_TASK INSTRUCTIONS:_
Copy out exactly the stretch of the listing below that begins at the line containing "This paper shows" and ends at the line containing "(also called zero", and copy nothing outside it.

_SUPPLIED RECORDS:_
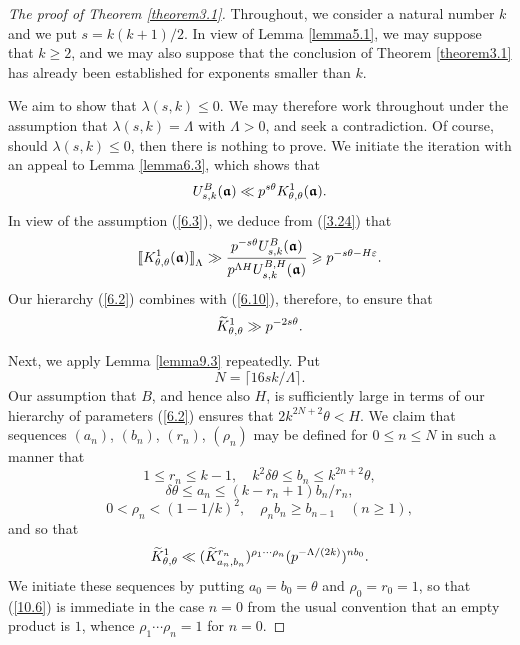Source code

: \documentclass[12pt,reqno]{amsart}
\theoremstyle{definition}
\theoremstyle{remark}
\numberwithin{equation}{section}
\def\del{{\delta}} \def\Del{{\Delta}} \def\Deltil{{\widetilde \Delta}}
\def\tet{{\theta}} \def\bftet{{\boldsymbol \theta}}
\def\lam{{\lambda}} \def\Lam{{\Lambda}} \def\Lamtil{{\widetilde \Lambda}}
\def\eps{\varepsilon}
\def\le{\leqslant} \def\ge{\geqslant} \def\pleq{\preccurlyeq} \def\ple{\prec}
\newcommand{\rrbracketsub}[1]{\rrbracket_{\textstyle{_#1}}}
\begin{document}
\begin{proof}[The proof of Theorem \ref{theorem3.1}] Throughout, we consider a 
natural number $k$ and we put $s=k(k+1)/2$. In view of Lemma \ref{lemma5.1}, we may 
suppose that $k\ge 2$, and we may also suppose that the conclusion of Theorem 
\ref{theorem3.1} has already been established for exponents smaller than $k$.\par

We aim to show that $\lam(s,k)\le 0$. We may 
therefore work throughout under the assumption that $\lam(s,k)=\Lam$ with $\Lam>0$, 
and seek a contradiction. Of course, should $\lam(s,k)\le 0$, then there is nothing to prove. 
We initiate the iteration with an appeal to Lemma \ref{lemma6.3}, which shows that
$$U_{s,k}^B(\bfgra)\ll p^{s\tet}K_{\tet,\tet}^1(\bfgra).$$
In view of the assumption (\ref{6.3}), we deduce from (\ref{3.24}) that
$$\llbracket K_{\tet,\tet}^1(\bfgra)\rrbracketsub{\Lam}\gg 
\frac{p^{-s\tet}U_{s,k}^B(\bfgra)}{p^{\Lam H}U_{s,k}^{B,H}(\bfgra)}\ge 
p^{-s\tet-H\eps}.$$
Our hierarchy (\ref{6.2}) combines with (\ref{6.10}), therefore, to ensure that
\begin{equation}\label{10.1}
\Ktil_{\tet,\tet}^1\gg p^{-2s\tet}.
\end{equation}

\par Next, we apply Lemma \ref{lemma9.3} repeatedly. Put
\begin{equation}\label{10.2}
N=\lceil 16sk/\Lam\rceil .
\end{equation}
Our assumption that $B$, and hence also $H$, is sufficiently large in terms of our 
hierarchy of parameters (\ref{6.2}) ensures that $2k^{2N+2}\tet<H$. We claim that 
sequences $(a_n)$, $(b_n)$, $(r_n)$, $(\rho_n)$ may be defined for $0\le n\le N$ in 
such a manner that
\begin{equation}\label{10.3}
1\le r_n\le k-1,\quad k^2\del\tet \le b_n\le k^{2n+2}\tet ,
\end{equation}
\begin{equation}\label{10.4}
\del \tet \le a_n\le (k-r_n+1)b_n/r_n,
\end{equation}
\begin{equation}\label{10.5}
0<\rho_n<(1-1/k)^2,\quad \rho_nb_n\ge b_{n-1}\quad (n\ge 1),
\end{equation}
and so that
\begin{equation}\label{10.6}
\Ktil_{\tet,\tet}^1\ll (\Ktil_{a_n,b_n}^{r_n})^{\rho_1\cdots \rho_n}
(p^{-\Lam/(2k)})^{nb_0}.
\end{equation}
We initiate these sequences by putting $a_0=b_0=\tet$ and $\rho_0=r_0=1$, so that 
(\ref{10.6}) is immediate in the case $n=0$ from the usual convention that an empty 
product is $1$, whence $\rho_1\cdots \rho_n=1$ for $n=0$.\par


\end{proof}
\end{document}
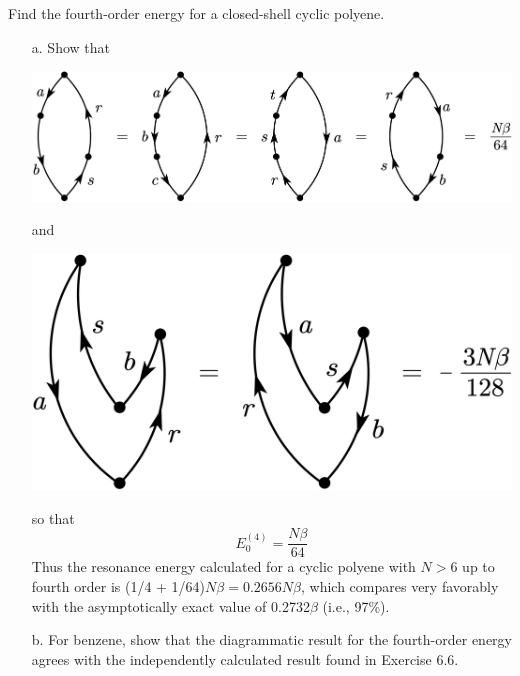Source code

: \documentclass[a4paper]{book}
\newcounter{exercise}[chapter]
\begin{document}
	\begin{exercise}
	Find the fourth-order energy for a closed-shell cyclic polyene.
	\begin{enumerate}
	
	\item[a.] Show that
	
	\begin{center}
	\includegraphics[scale=0.84]{./pictures/6.07/exercise_1.png}
	\end{center}
	
	and
	
	\begin{center}
	\includegraphics[scale=0.84]{./pictures/6.07/exercise_2.png}
	\end{center}
	
	so that
	\[
		E^{(4)}_0 = \frac{N\beta}{64}
	\]
	Thus the resonance energy calculated for a cyclic polyene with $N>6$ up to fourth order is (1/4 + 1/64)$N\beta = 0.2656N\beta$, which compares very favorably with the asymptotically exact value of 0.2732$\beta$ (i.e., 97\%).
	
	\item[b.] For benzene, show that the diagrammatic result for the fourth-order energy agrees with the independently calculated result found in Exercise 6.6.
	
	\end{enumerate}		
	
	\end{exercise}
	
\end{document}

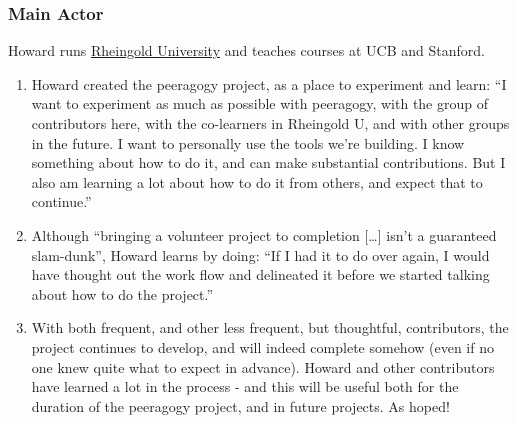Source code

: \subsubsection{Main Actor}

Howard runs \href{http://www.rheingold.com/university/}{Rheingold
University} and teaches courses at UCB and Stanford.

\begin{enumerate}
\item
  Howard created the peeragogy project, as a place to experiment and
  learn: ``I want to experiment as much as possible with peeragogy, with
  the group of contributors here, with the co-learners in Rheingold U,
  and with other groups in the future. I want to personally use the
  tools we're building. I know something about how to do it, and can
  make substantial contributions. But I also am learning a lot about how
  to do it from others, and expect that to continue.''
\item
  Although ``bringing a volunteer project to completion {[}\ldots{}{]}
  isn't a guaranteed slam-dunk'', Howard learns by doing: ``If I had it
  to do over again, I would have thought out the work flow and
  delineated it before we started talking about how to do the project.''
\item
  With both frequent, and other less frequent, but thoughtful,
  contributors, the project continues to develop, and will indeed
  complete somehow (even if no one knew quite what to expect in
  advance). Howard and other contributors have learned a lot in the
  process - and this will be useful both for the duration of the
  peeragogy project, and in future projects. As hoped!
\end{enumerate}
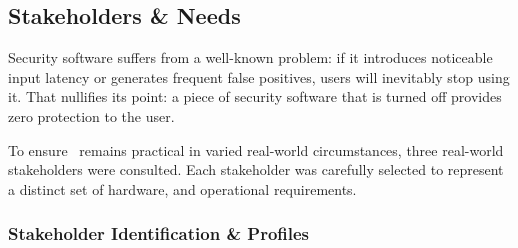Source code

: \subsection{Stakeholders \& Needs}

Security software suffers from a well-known problem: if it introduces noticeable input latency or generates frequent false positives, users will inevitably stop using it. That nullifies its point: a piece of security software that is turned off provides zero protection to the user.

To ensure \projectNameFormatted\ remains practical in varied real-world circumstances, three real-world stakeholders were consulted. Each stakeholder was carefully selected to represent a distinct set of hardware, and operational requirements.

\subsubsection{Stakeholder Identification \& Profiles}

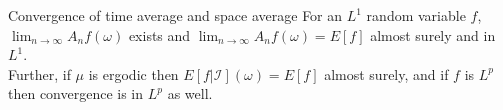 \begin{frame}{Convergence of time average and space average}
    For an $L^1$ random variable $f$, $\lim_{n\to\infty}A_nf(\omega)$ exists and $\lim_{n\to\infty}A_nf(\omega)=E[f]$ almost surely and in $L^1$.\\ \pause
    Further, if  $\mu$ is ergodic then $E[f|\mathcal I](\omega)=E[f]$ almost surely, and if $f$ is $L^p$ then convergence is in $L^p$ as well.
\end{frame}

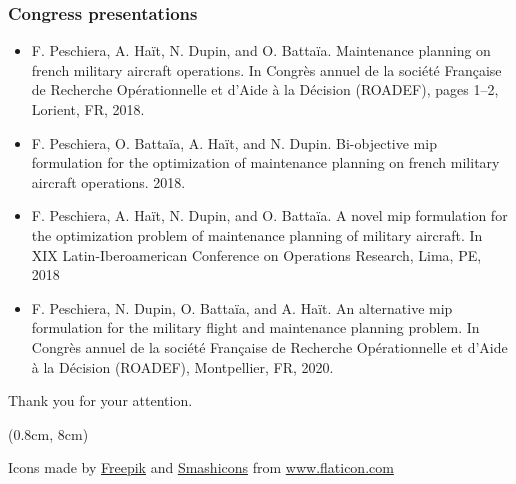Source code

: \begin{frame}
\frametitle{\textbf{Congress presentations}}

  \begin{itemize}
    \item F. Peschiera, A. Haït, N. Dupin, and O. Battaïa. Maintenance planning on french military aircraft operations. In Congrès annuel de la société Française de Recherche Opérationnelle et d’Aide à la Décision (ROADEF), pages 1–2, Lorient, FR, 2018.

    \item F. Peschiera, O. Battaïa, A. Haït, and N. Dupin. Bi-objective mip formulation for the  optimization of maintenance planning on french military aircraft operations. 2018. 
    
    \item F. Peschiera, A. Haït, N. Dupin, and O. Battaïa. A novel mip formulation for the optimization problem of maintenance planning of military aircraft. In XIX Latin-Iberoamerican Conference on Operations Research, Lima, PE, 2018
    
    \item F. Peschiera, N. Dupin, O. Battaïa, and A. Haït. An alternative mip formulation for the military flight and maintenance planning problem. In Congrès annuel de la société Française de Recherche Opérationnelle et d’Aide à la Décision (ROADEF), Montpellier, FR, 2020.

  \end{itemize}

\end{frame}

\begin{frame}
  \centering
  \vspace{2em}
  Thank you for your attention.

  \begin{textblock*}{1.1\textwidth}(0.8cm, 8cm)
    \begin{flushleft}
    \citesize Icons made by \href{http://www.freepik.com/}{Freepik} and \href{https://smashicons.com/}{Smashicons} from \url{www.flaticon.com}
    \end{flushleft}
  \end{textblock*}

\end{frame}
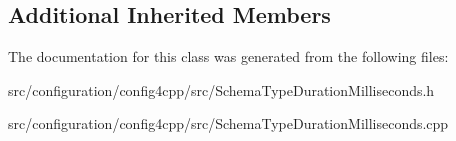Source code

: \subsection*{Additional Inherited Members}


The documentation for this class was generated from the following files\-:\begin{DoxyCompactItemize}
\item 
src/configuration/config4cpp/src/Schema\-Type\-Duration\-Milliseconds.\-h\item 
src/configuration/config4cpp/src/Schema\-Type\-Duration\-Milliseconds.\-cpp\end{DoxyCompactItemize}
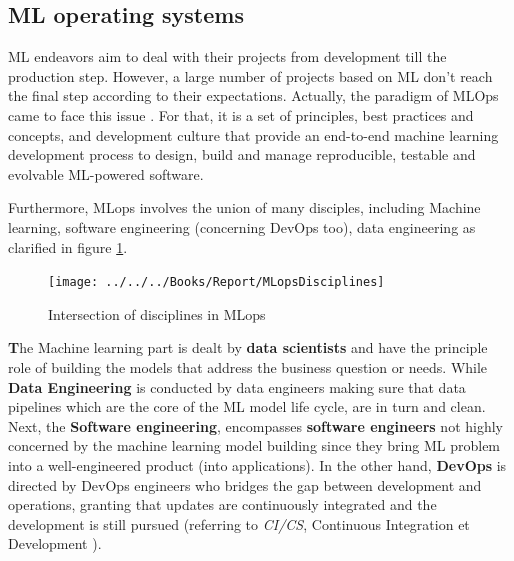 \documentclass[12pt,a4paper]{report}
\begin{document}
\subsection{{\large  ML operating systems}} 
ML endeavors aim to deal with their projects from development till the production step. However, a large number of projects based on ML don't reach the final step according to their expectations. Actually, the paradigm of MLOps came to face this issue \cite{kreuzberger2023machine}. For that, it is a set of principles, best practices and concepts, and development culture that provide an end-to-end machine learning development process to design, build and manage reproducible, testable and evolvable ML-powered software. 

Furthermore, MLops involves the union of many disciples, including Machine learning, software engineering (concerning DevOps too), data engineering as clarified in figure \ref{fig:mlopsdisciplines}.
\begin{figure}[h!]
	\centering
	\texttt{[image: ../../../Books/Report/MLopsDisciplines]}
	\caption{Intersection of disciplines in MLops}
	\label{fig:mlopsdisciplines}
\end{figure} 

\textbf The {Machine learning part} is dealt by \textbf{data scientists} and have the principle role of building the models that address the business question or needs. While \textbf{Data Engineering} is conducted by data engineers making sure that data pipelines which are the core of the ML model life cycle, are in turn and clean. Next, the \textbf{Software engineering}, encompasses \textbf{software engineers} not highly concerned by the machine learning model building since they bring ML problem into a well-engineered product (into applications). 
In the other hand, \textbf{DevOps} is directed by DevOps engineers who bridges the gap between development and operations, granting that updates are continuously integrated and the development is still pursued (referring to \textit{CI/CS}, Continuous Integration et Development ). \\
\end{document}

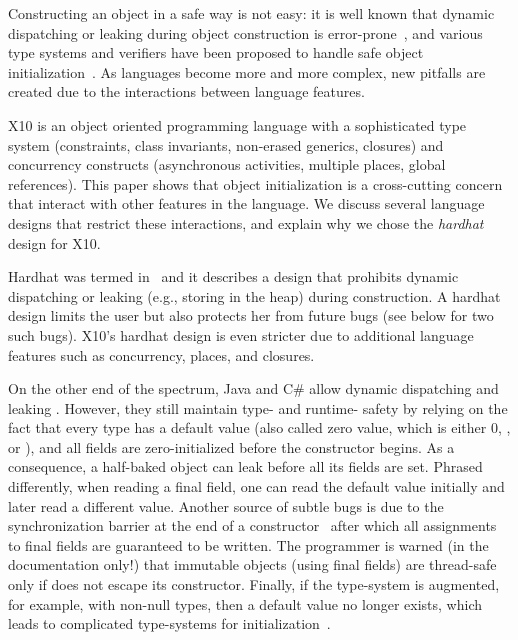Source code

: Constructing an object in a safe way is not easy:
    it is well known that dynamic dispatching
    or leaking \this during object construction
    is error-prone~\cite{Dean:1996,Seo:2007:SBD:1522565.1522587,Gil:2009:WRS:1615184.1615216},
    and various type systems and verifiers have been proposed to
    handle safe object initialization~\cite{Hubert:2010:ESO:1888881.1888890,Zibin:2010:OIG:1869459.1869509,Fahndrich:2007:EOI:1297027.1297052,XinQi:2009}.
As languages become more and more complex,
    new pitfalls are created due to the interactions between
    language features.

X10 is an object oriented programming language with a sophisticated
    type system (constraints, class invariants, non-erased generics, closures)
    and concurrency constructs (asynchronous activities, multiple places, global references).
This paper shows that object initialization is a cross-cutting concern
    that interact with other features in the language.
We discuss several language designs that restrict these interactions,
    and explain why we chose the \emph{hardhat} design for X10.

{Hardhat} was termed in~\cite{Gil:2009:WRS:1615184.1615216}
    and it describes a design that prohibits dynamic dispatching
    or leaking \this (e.g., storing \this in the heap) during construction.
A hardhat design limits the user
    but also protects her from future bugs
    (see  below for two such bugs).
X10's hardhat design is even stricter due to additional language features
    such as concurrency, places, and closures.

On the other end of the spectrum,
    Java and C\# allow
    dynamic dispatching and leaking \this.
However, they still maintain type- and runtime- safety
    by relying on the fact that every type has a default value
    (also called zero value, which is either 0, , or ),
    and all fields are zero-initialized before the constructor begins.
As a consequence,
    a half-baked object can leak before all its fields are set. %
Phrased differently,
    when reading a final field, one can read the default value initially and later read a different value.
Another source of subtle bugs is due to the synchronization barrier
    at the end of a constructor~\cite{JSR133}
    after which all assignments to final fields are guaranteed to be written.
The programmer is warned (in the documentation only!)
    that immutable objects (using final fields) are thread-safe only if
    \this does not escape its constructor.
Finally, if the type-system is augmented, for example, with non-null types, then
    a default value no longer exists,
    which leads to complicated type-systems for initialization~\cite{Fahndrich:2007:EOI:1297027.1297052,XinQi:2009}.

_RESPONSE TO THIS EXERCISE:_
This paper shows that object initialization is a cross-cutting concern
    that interact with other features in the language.
We discuss several language designs that restrict these interactions,
    and explain why we chose the \emph{hardhat} design for X10.

{Hardhat} was termed in~\cite{Gil:2009:WRS:1615184.1615216}
    and it describes a design that prohibits dynamic dispatching
    or leaking \this (e.g., storing \this in the heap) during construction.
A hardhat design limits the user
    but also protects her from future bugs
    (see  below for two such bugs).
X10's hardhat design is even stricter due to additional language features
    such as concurrency, places, and closures.

On the other end of the spectrum,
    Java and C\# allow
    dynamic dispatching and leaking \this.
However, they still maintain type- and runtime- safety
    by relying on the fact that every type has a default value
    (also called zero value, which is either 0, , or ),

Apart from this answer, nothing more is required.